UPDATE, 3:30 p.m.: Much of the area north and west of I-95, (and on the northern portion of the Eastern Shore) which had been under a Freeze Watch tonight, has been upgraded to a Freeze Warning (light blue on the map). That means freezing temperatures are now expected. The forecast calls for lows in the upper 20s to near 30 in that area. Earlier post resumes below.
The overnight lows are forecast to reach the lower 30s in Baltimore and Annapolis, southern Baltimore County away from the bay shore, Prince George's and Arundel. But they could touch 30
degrees in parts of Northern Baltimore, Howard, Harford and Montgomery Counties, and the upper 20s farther west, in Carroll, Frederick and Washington counties. The lows on the upper Eastern Shore will approach the freezing mark, forecasters said.

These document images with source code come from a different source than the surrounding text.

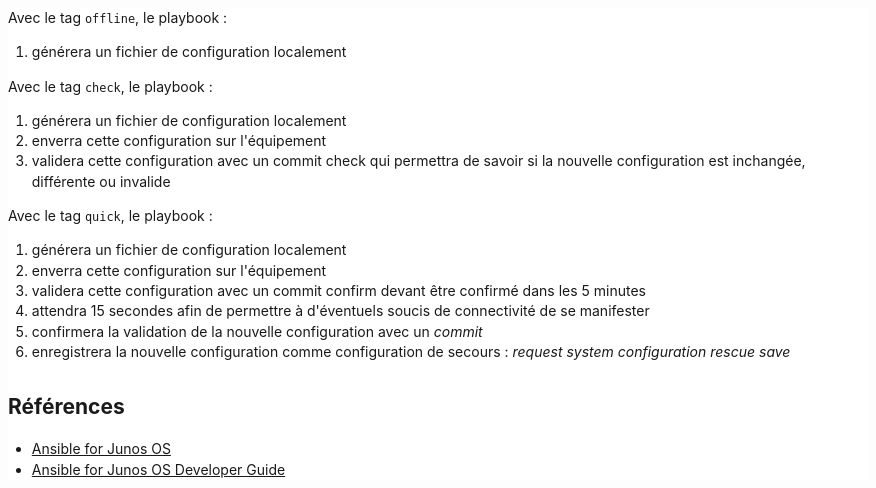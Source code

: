 Avec le tag `offline`, le playbook :

1. générera un fichier de configuration localement

Avec le tag `check`, le playbook :

1. générera un fichier de configuration localement
2. enverra cette configuration sur l'équipement
3. validera cette configuration avec un commit check qui permettra de savoir si la nouvelle configuration est inchangée, différente ou invalide

Avec le tag `quick`, le playbook :

1. générera un fichier de configuration localement
2. enverra cette configuration sur l'équipement
3. validera cette configuration avec un commit confirm devant être confirmé dans les 5 minutes
4. attendra 15 secondes afin de permettre à d'éventuels soucis de connectivité de se manifester
5. confirmera la validation de la nouvelle configuration avec un *commit*
6. enregistrera la nouvelle configuration comme configuration de secours : *request system configuration rescue save*

## Références

- [Ansible for Junos OS](https://www.juniper.net/documentation/product/us/en/ansible-for-junos-os)
- [Ansible for Junos OS Developer Guide](https://www.juniper.net/documentation/us/en/software/junos-ansible/ansible/topics/concept/junos-ansible-overview.html )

A Freeze Watch means sub-freezing temperatures are possible and could kill crops and other sensitive plants.
By Wednesday, as the high moves to the southeast, we'll pick up the return flow. That will mean slightly milder temperatures, in the upper 50s at BWI-Marshall, and increasing moisture. A coastal low is forecast to develop late Wednesday into Thursday, with the possibility of rain spreading across the region. Subtropical moisture from the Gulf of Mexico could drive up rain totals, but most of the precipitation is expected to stay offshore.
By late in the week, we should be looking at more cool, Canadian air arriving on northwest winds "with the potential for upslope snow showers possible Thursday night through Friday night along and west of the Allegheny Front," forecasters said.